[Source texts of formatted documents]
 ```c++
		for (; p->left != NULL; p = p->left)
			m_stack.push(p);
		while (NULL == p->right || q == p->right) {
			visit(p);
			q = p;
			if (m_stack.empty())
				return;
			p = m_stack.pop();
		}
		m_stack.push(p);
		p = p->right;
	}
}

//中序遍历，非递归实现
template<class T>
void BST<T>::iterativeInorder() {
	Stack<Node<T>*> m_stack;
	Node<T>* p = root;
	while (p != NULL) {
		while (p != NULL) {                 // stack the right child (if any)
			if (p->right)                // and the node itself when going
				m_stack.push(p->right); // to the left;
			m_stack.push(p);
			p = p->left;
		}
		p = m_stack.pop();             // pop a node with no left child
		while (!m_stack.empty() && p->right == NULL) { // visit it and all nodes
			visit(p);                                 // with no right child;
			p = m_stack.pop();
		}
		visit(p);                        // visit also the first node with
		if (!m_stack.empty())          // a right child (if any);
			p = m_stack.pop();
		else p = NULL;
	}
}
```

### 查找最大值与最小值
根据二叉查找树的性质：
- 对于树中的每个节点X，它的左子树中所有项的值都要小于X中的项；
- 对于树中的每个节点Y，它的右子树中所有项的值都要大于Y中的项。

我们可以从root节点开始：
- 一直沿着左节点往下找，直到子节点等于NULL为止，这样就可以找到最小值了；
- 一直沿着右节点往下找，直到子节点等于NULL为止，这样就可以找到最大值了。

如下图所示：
...
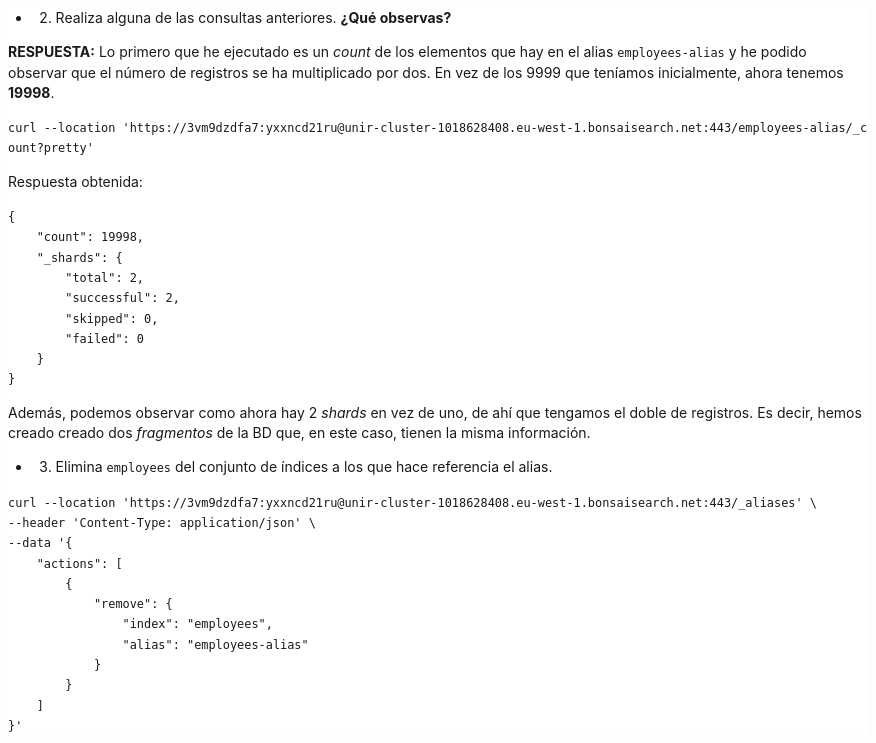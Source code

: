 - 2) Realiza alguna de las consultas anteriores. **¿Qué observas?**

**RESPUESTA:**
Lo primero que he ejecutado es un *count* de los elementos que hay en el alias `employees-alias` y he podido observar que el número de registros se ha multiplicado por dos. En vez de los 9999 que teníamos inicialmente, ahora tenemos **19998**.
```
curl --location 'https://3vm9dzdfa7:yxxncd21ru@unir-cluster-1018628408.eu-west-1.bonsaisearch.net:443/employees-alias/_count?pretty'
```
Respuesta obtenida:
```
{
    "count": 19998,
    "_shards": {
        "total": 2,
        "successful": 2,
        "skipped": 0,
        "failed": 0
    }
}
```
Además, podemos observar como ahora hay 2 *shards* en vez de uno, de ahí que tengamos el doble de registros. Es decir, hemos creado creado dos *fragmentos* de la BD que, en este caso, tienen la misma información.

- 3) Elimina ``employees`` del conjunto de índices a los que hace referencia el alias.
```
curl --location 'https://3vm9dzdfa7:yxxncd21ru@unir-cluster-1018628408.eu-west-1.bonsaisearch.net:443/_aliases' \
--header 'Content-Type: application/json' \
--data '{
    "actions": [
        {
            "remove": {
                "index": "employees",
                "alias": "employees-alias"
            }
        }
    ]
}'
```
...
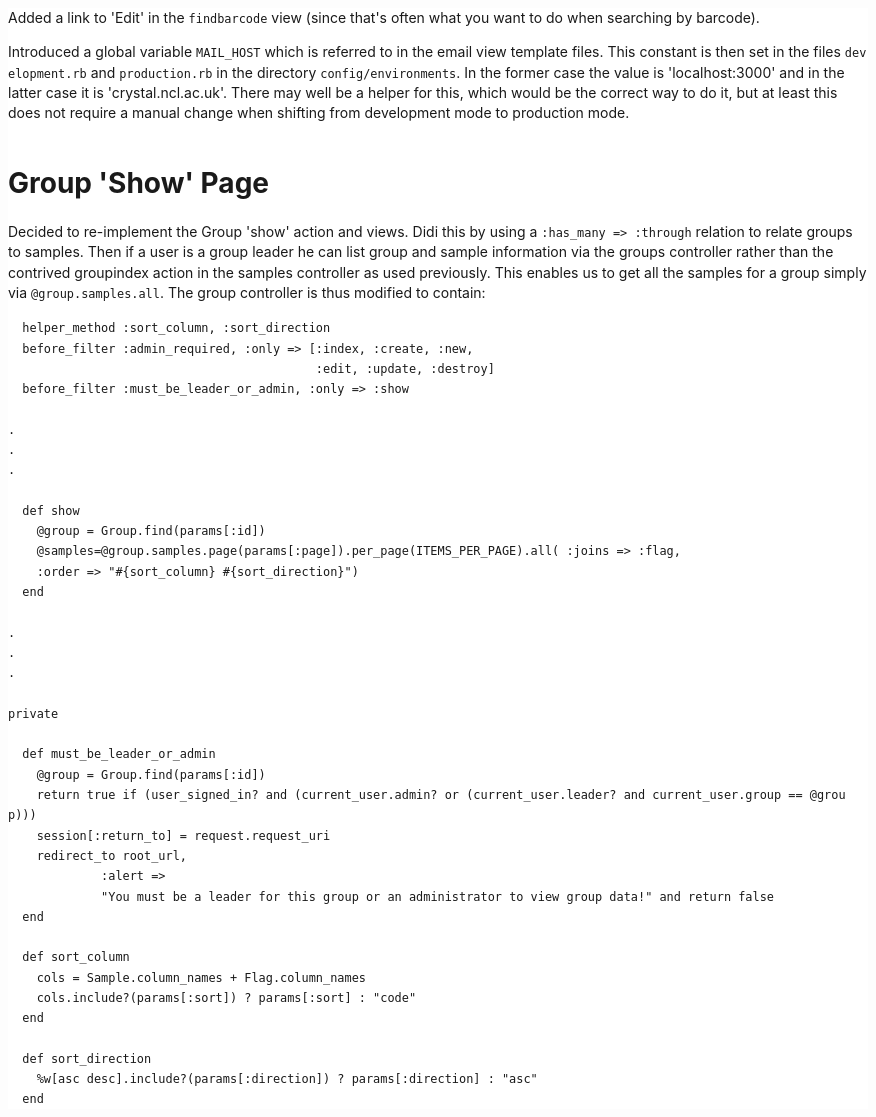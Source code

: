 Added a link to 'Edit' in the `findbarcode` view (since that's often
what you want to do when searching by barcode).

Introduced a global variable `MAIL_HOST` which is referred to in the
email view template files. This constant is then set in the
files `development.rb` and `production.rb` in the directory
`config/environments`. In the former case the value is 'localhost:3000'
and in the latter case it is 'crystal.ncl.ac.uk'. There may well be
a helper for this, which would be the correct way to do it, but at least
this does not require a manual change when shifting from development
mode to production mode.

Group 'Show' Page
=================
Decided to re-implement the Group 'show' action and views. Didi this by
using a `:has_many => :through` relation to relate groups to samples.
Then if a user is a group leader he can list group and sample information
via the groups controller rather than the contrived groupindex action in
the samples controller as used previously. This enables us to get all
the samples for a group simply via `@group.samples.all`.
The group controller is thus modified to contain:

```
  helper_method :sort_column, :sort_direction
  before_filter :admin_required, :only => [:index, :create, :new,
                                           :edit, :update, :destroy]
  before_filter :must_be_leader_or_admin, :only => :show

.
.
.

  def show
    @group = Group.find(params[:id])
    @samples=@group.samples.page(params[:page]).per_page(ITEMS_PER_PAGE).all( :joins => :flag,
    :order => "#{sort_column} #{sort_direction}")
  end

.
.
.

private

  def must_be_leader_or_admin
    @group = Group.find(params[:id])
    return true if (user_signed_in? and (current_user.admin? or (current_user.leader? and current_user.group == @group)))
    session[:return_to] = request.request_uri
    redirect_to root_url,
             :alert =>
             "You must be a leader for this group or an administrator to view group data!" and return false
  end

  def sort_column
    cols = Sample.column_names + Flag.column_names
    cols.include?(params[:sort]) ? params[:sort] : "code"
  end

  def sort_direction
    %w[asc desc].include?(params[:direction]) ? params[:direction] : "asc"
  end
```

● **WHAT NEEDS TO BE DONE**
Which lines of the data contain the word "unir"? Copy each one.

● **RESULT OF THIS TASK**
curl --location 'https://3vm9dzdfa7:yxxncd21ru@unir-cluster-1018628408.eu-west-1.bonsaisearch.net:443/employees-alias/_count?pretty'
curl --location 'https://3vm9dzdfa7:yxxncd21ru@unir-cluster-1018628408.eu-west-1.bonsaisearch.net:443/_aliases' \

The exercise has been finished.